**Requirement**
Transcribe precisely those lines of the listing that fall between the line containing "Which troll is" and the last line, inclusive of both.

**Recorded data**
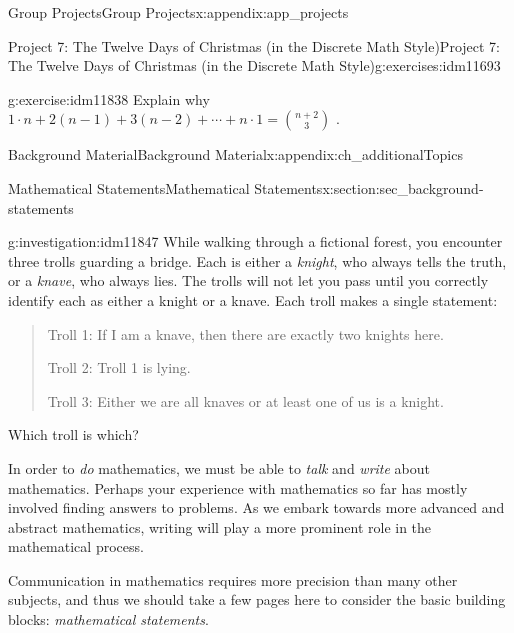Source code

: \documentclass[oneside,10pt,]{book}
\numberwithin{equation}{chapter}
\begin{document}
\begin{appendixptx}{Group Projects}{}{Group Projects}{}{}{x:appendix:app_projects}
\begin{exercises-section-numberless}{Project 7: The Twelve Days of Christmas (in the Discrete Math Style)}{}{Project 7: The Twelve Days of Christmas (in the Discrete Math Style)}{}{}{g:exercises:idm11693}
\begin{divisionexercise}{6}{}{}{g:exercise:idm11838}%
Explain why \(1 \cdot n + 2\left( n - 1 \right) + 3\left( n - 2 \right) + \cdots + n \cdot 1 =
\binom{n + 2}{3}\) .%
\end{divisionexercise}%
\end{exercises-section-numberless}
\end{appendixptx}
%
%
\typeout{************************************************}
\typeout{************************************************}
%
\begin{appendixptx}{Background Material}{}{Background Material}{}{}{x:appendix:ch_additionalTopics}
%
%
\typeout{************************************************}
\typeout{************************************************}
%
\begin{sectionptx}{Mathematical Statements}{}{Mathematical Statements}{}{}{x:section:sec_background-statements}
\begin{introduction}{}%
\begin{investigation}{}{g:investigation:idm11847}%
While walking through a fictional forest, you encounter three trolls guarding a bridge. Each is either a \emph{knight}, who always tells the truth, or a \emph{knave}, who always lies. The trolls will not let you pass until you correctly identify each as either a knight or a knave. Each troll makes a single statement:%
\begin{quote}%
Troll 1: If I am a knave, then there are exactly two knights here.%
\par
Troll 2: Troll 1 is lying.%
\par
Troll 3: Either we are all knaves or at least one of us is a knight.%
\end{quote}
Which troll is which?  %
\end{investigation}
In order to \emph{do} mathematics, we must be able to \emph{talk} and \emph{write} about mathematics. Perhaps your experience with mathematics so far has mostly involved finding answers to problems. As we embark towards more advanced and abstract mathematics, writing will play a more prominent role in the mathematical process.%
\par
Communication in mathematics requires more precision than many other subjects, and thus we should take a few pages here to consider the basic building blocks: \emph{mathematical statements}.%

\end{introduction}
\end{sectionptx}
\end{appendixptx}
\end{document}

**Solution for this exercise**
Which troll is which?  %
\end{investigation}
In order to \emph{do} mathematics, we must be able to \emph{talk} and \emph{write} about mathematics. Perhaps your experience with mathematics so far has mostly involved finding answers to problems. As we embark towards more advanced and abstract mathematics, writing will play a more prominent role in the mathematical process.%
\par
Communication in mathematics requires more precision than many other subjects, and thus we should take a few pages here to consider the basic building blocks: \emph{mathematical statements}.%

\end{introduction}
\end{sectionptx}
\end{appendixptx}
\end{document}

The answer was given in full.